O diretor John Huston não era homem de facilitar as coisas. Ele queria que o filme tivesse a cara de uma gravura antiga, algo que você encontraria em um sótão de um porto baleeiro. Para isso, usou um processo de revelação de filme bem específico para tirar o brilho das cores e dar um tom mais sombrio e dessaturado.
O Elenco e o Peso de Ahab
Não dá para falar desse filme sem citar Gregory Peck. Ele interpreta o Capitão Ahab e, sinceramente, a entrega dele é o que ancora a história.
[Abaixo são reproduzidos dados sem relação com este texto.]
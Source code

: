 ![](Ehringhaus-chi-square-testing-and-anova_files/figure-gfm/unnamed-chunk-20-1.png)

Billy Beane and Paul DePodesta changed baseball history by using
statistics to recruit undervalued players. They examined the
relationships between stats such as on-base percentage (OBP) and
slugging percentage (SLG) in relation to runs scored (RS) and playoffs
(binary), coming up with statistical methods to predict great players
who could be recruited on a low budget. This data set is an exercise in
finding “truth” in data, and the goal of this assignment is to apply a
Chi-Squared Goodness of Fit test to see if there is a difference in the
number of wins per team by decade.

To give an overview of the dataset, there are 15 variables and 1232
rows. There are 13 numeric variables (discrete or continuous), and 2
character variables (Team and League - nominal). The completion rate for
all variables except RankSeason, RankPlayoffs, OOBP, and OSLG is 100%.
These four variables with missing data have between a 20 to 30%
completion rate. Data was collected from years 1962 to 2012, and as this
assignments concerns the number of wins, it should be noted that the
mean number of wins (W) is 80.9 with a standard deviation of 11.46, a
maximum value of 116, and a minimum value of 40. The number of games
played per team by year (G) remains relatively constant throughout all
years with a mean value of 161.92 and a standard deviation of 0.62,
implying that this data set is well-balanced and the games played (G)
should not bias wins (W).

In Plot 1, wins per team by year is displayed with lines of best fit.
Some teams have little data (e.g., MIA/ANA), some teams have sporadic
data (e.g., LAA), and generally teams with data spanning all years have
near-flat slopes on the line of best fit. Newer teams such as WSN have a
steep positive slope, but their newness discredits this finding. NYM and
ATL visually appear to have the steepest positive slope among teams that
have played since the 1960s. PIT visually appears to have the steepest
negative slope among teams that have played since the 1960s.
Ele consegue passar aquela obsessão fria de um homem que desistiu de tudo por uma vingança pessoal.
Ao lado dele, temos:
Richard Basehart como Ishmael.
Leo Genn como Starbuck.
Orson Welles fazendo uma participação curta, mas magistral, como o Padre Mapple.
No IMDb, o filme mantém uma nota sólida de 7.2/10. É uma pontuação justa para uma obra que prioriza a construção de tensão e o diálogo afiado em vez de explosões gratuitas.
Bastidores, Locações e a Trilha Sonora
A produção não foi feita em estúdio fechado com ar-condicionado. Huston levou a equipe para locações reais em Youghal, na Irlanda, e nas Ilhas Canárias. Isso faz toda a diferença. Você sente o vento e a maresia batendo na cara dos atores.
A trilha sonora, composta por Philip Sainton, foge do óbvio. Em vez de temas heróicos, ela foca no mistério do mar e na fatalidade da jornada. É o tipo de música que te deixa alerta, sabendo que algo grande está abaixo da superfície.
Quanto a premiações, o filme levou o National Board of Review de Melhor Diretor e Melhor Filme em 1956, além de indicações em diversas associações de críticos da época.
Curiosidades que Você Precisa Saber
O que acontece por trás das câmeras às vezes é tão interessante quanto o filme. Separei alguns fatos que mostram o nível de loucura da produção:
A Baleia de Borracha: Construíram modelos mecânicos gigantes da baleia branca. Dois deles se perderam no mar durante tempestades, o que gerou um prejuízo enorme e atrasos.
Roteiro de Peso: O roteiro foi co-escrito por ninguém menos que Ray Bradbury (autor de Fahrenheit 451). Ele e Huston tiveram vários embates criativos durante o processo.
Gregory Peck e o Arrependimento: Anos depois, Peck disse que se achava jovem demais para o papel na época, mas a crítica e o público discordam. A rigidez que ele trouxe ao personagem virou icônica.
Se você procura um filme com substância, que respeita a inteligência de quem assiste e entrega uma direção de arte impecável, Moby Dick (1956) é parada obrigatória. É cinema de homem feito com suor e sal.